Опять навстречу мчался уже не страшный бронепоезд, а Васька грозил кулаком:
— Доберемся!
Среди огней молчаливых костров стремительно в темноте серые коробки вагонов с грохотом носились взад и вперед.
А волосатый человек на телеге приказывал. Мужики подтаскивали бревна на насыпи и медленно подталкивали их впереди себя, ползли. Бронепоезд подходил и бил в упор.
Бревна были как трупы, и трупы как бревна, — хрустели
Небо было темное и тяжелое, выкованное из чугуна, и ревело сверху гулким паровозным ревом.

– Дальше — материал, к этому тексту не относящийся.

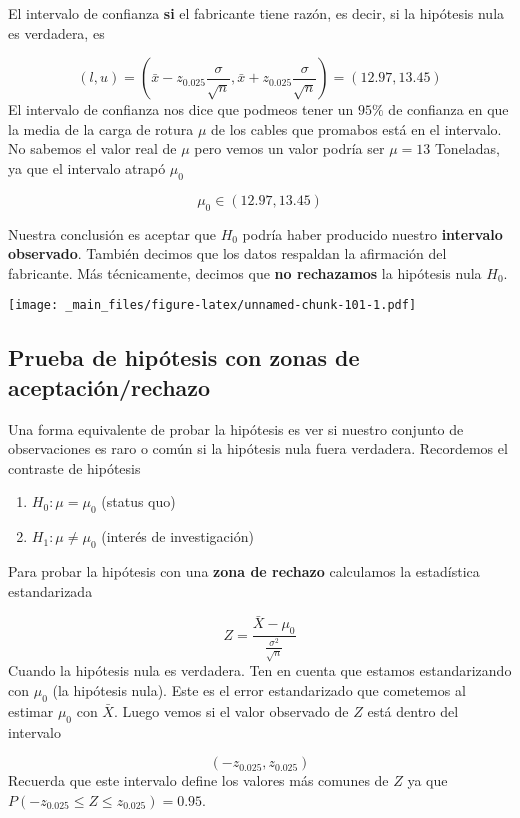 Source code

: \documentclass[
]{book}
\providecommand{\tightlist}{%
  \setlength{\itemsep}{0pt}\setlength{\parskip}{0pt}}
\begin{document}
El intervalo de confianza \textbf{si} el fabricante tiene razón, es decir, si la hipótesis nula es verdadera, es

\[(l,u)=(\bar{x}-z_{0.025} \frac{\sigma}{\sqrt{n}}, \bar{x}+z_{0.025} \frac{\sigma}{ \sqrt{n}})= (12.97,13.45)\]
El intervalo de confianza nos dice que podmeos tener un \(95\%\) de confianza en que la media de la carga de rotura \(\mu\) de los cables que promabos está en el intervalo. No sabemos el valor real de \(\mu\) pero vemos un valor podría ser \(\mu=13\) Toneladas, ya que el intervalo atrapó \(\mu_0\)

\[\mu_0\in (12.97,13.45)\]

Nuestra conclusión es aceptar que \(H_0\) podría haber producido nuestro \textbf{intervalo observado}. También decimos que los datos respaldan la afirmación del fabricante. Más técnicamente, decimos que \textbf{no rechazamos} la hipótesis nula \(H_0\).

\texttt{[image: \_main\_files/figure-latex/unnamed-chunk-101-1.pdf]}

\hypertarget{prueba-de-hipuxf3tesis-con-zonas-de-aceptaciuxf3nrechazo}{%
\subsection{Prueba de hipótesis con zonas de aceptación/rechazo}\label{prueba-de-hipuxf3tesis-con-zonas-de-aceptaciuxf3nrechazo}}

Una forma equivalente de probar la hipótesis es ver si nuestro conjunto de observaciones es raro o común si la hipótesis nula fuera verdadera. Recordemos el contraste de hipótesis

\begin{enumerate}
\def\labelenumi{\alph{enumi}.}
\tightlist
\item
  \(H_0:\mu = \mu_0\) (status quo)
\item
  \(H_1:\mu \neq \mu_0\) (interés de investigación)
\end{enumerate}

Para probar la hipótesis con una \textbf{zona de rechazo} calculamos la estadística estandarizada

\[Z=\frac{\bar{X}-\mu_0}{\frac{\sigma^2}{\sqrt{n}}}\]
Cuando la hipótesis nula es verdadera. Ten en cuenta que estamos estandarizando con \(\mu_0\) (la hipótesis nula). Este es el error estandarizado que cometemos al estimar \(\mu_0\) con \(\bar{X}\). Luego vemos si el valor observado de \(Z\) está dentro del intervalo

\[(-z_{0.025}, z_{0.025})\]
Recuerda que este intervalo define los valores más comunes de \(Z\) ya que \(P(-z_{0.025} \leq Z \leq z_{0.025})=0.95\).
\end{document}
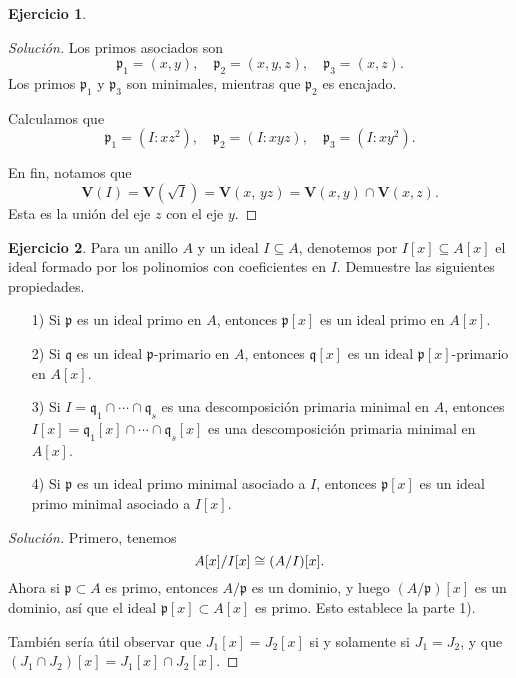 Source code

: \documentclass{article}
\theoremstyle{definition}
\newtheorem{ejerc}{Ejercicio}
\newenvironment{solucion}{\begin{proof}[Solución]}{\end{proof}}
\begin{document}
\begin{ejerc}
\begin{solucion}
    Los primos asociados son
    \[ \mathfrak{p}_1 = (x,y), \quad
       \mathfrak{p}_2 = (x,y,z), \quad
       \mathfrak{p}_3 = (x,z). \]
    Los primos $\mathfrak{p}_1$ y $\mathfrak{p}_3$ son minimales, mientras que
    $\mathfrak{p}_2$ es encajado.

    Calculamos que
    \[ \mathfrak{p}_1 = (I : xz^2), \quad
       \mathfrak{p}_2 = (I : xyz), \quad
       \mathfrak{p}_3 = (I : xy^2). \]

    En fin, notamos que
    \[ \mathbf{V} (I) = \mathbf{V} (\sqrt{I}) =
       \mathbf{V} (x, \, yz) = \mathbf{V} (x,y) \cap \mathbf{V} (x,z). \]
    Esta es la unión del eje $z$ con el eje $y$.
  \end{solucion}\fi
\end{ejerc}

\begin{ejerc}
  Para un anillo $A$ y un ideal $I \subseteq A$, denotemos por
  $I [x] \subseteq A [x]$ el ideal formado por los polinomios con coeficientes
  en $I$. Demuestre las siguientes propiedades.

  \begin{enumerate}
  \item[1)] Si $\mathfrak{p}$ es un ideal primo en $A$, entonces
    $\mathfrak{p}[x]$ es un ideal primo en $A [x]$.
  \item[2)] Si $\mathfrak{q}$ es un ideal $\mathfrak{p}$-primario en $A$,
    entonces $\mathfrak{q}[x]$ es un ideal $\mathfrak{p}[x]$-primario en
    $A [x]$.
  \item[3)] Si $I = \mathfrak{q}_1\cap\cdots\cap\mathfrak{q}_s$ es una
    descomposición primaria minimal en $A$, entonces
    $I [x] = \mathfrak{q}_1 [x]\cap\cdots\cap\mathfrak{q}_s [x]$ es una
    descomposición primaria minimal en $A [x]$.
  \item[4)] Si $\mathfrak{p}$ es un ideal primo minimal asociado a $I$, entonces
    $\mathfrak{p} [x]$ es un ideal primo minimal asociado a $I [x]$.
  \end{enumerate}

  \ifdefined\solutions\begin{solucion}
    Primero, tenemos
    $$A[x] / I [x] \cong (A/I) [x].$$
    Ahora si $\mathfrak{p} \subset A$ es primo, entonces $A/\mathfrak{p}$ es un
    dominio, y luego $(A/\mathfrak{p}) [x]$ es un dominio, así que el ideal
    $\mathfrak{p} [x] \subset A [x]$ es primo. Esto establece la parte 1).

    También sería útil observar que $J_1 [x] = J_2 [x]$ si y solamente si
    $J_1 = J_2$, y que $(J_1 \cap J_2) [x] = J_1 [x] \cap J_2 [x]$.


\end{solucion}
\end{ejerc}
\end{document}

Мужики крестились, заряжали винтовки и подталкивали бревна. Пахло от бревен смолой, а от мужиков — потом.
Пихты были как пики и хрупко ломались о броню подходившего поезда.
Васька, изгибаясь по телеге, хохотал:
— Не пьешь, стерва. Мы, брат, до тебя доберемся. Не ускочишь. Задарма мы тебе китайца отдали!
Знобов высчитывал:
— Завтра у них вода выйдет. Возьмем. Это обязательно.
Вершинин сказал:
— Надо в город-то на подмогу идти.
Как спелые плоды от ветра, падали люди и целовали смертельным, последним поцелуем землю.
Руки уже не упирались, а мягко падало все тело и не ушибалось больше: земля жалела. Сначала падали десятки. Тихо плакали за опушкою, на просеке, бабы. Потом сотни — и выше, и выше подымался вой. Носить их стало некому, и трупы мешали подтаскивать бревна.
Мужики все лезли и лезли.
Броневик продолжал жевать, не уставая, и, точно теряя путь от дыма пустующих костров, все меньше и меньше делал свои шаги от будки стрелочника до деревянного мостика через речонку. Потом остановился.
Тогда-то, далеко еще до крика Вершинина: «Пашел!.. Та-ва-ри-щи!..» — мужики повели наступление.
Падали, отскакивая от стальных стенок, кусочки свинца и меди в тела. Осколки снарядов рвали грудь, пробивая насквозь, застегивая ее навсегда со смертью в одну петлю. Мужики ревели:
— О-а-а-а-о!!
Травы ползли по груди, животу. О сучья кустарников цеплялись лица, путались и рвались бороды. Кричали:
— О-а-а-а-о-о!!
Костры остались за спиной, а тут недалеко стояли темные, похожие на амбары вагоны, и не было пути к людям, боязливо спрятавшимся за стальными стенками.
Партизан бросил бомбу к колесам. Она разорвалась, отдаваясь у каждого в груди.
Мужики отступили.
Светало.
Когда при свете увидели трупы, заорали, точно им сразу сцарапнули со спины кожу, и опять полезли на вагоны.
Вершинин снял сапоги и шел босиком. Знобов, часто приседая, почти на четвереньках, осторожно и почему-то обходя кусты, полз. Васька Окорок восторженно глядел на Вершинина и кричал:
— А ты, Никита Егорыч, Еруслан!
Лицо у Васьки было веселое, и только на глазах блестели слезы. Броневик гудел.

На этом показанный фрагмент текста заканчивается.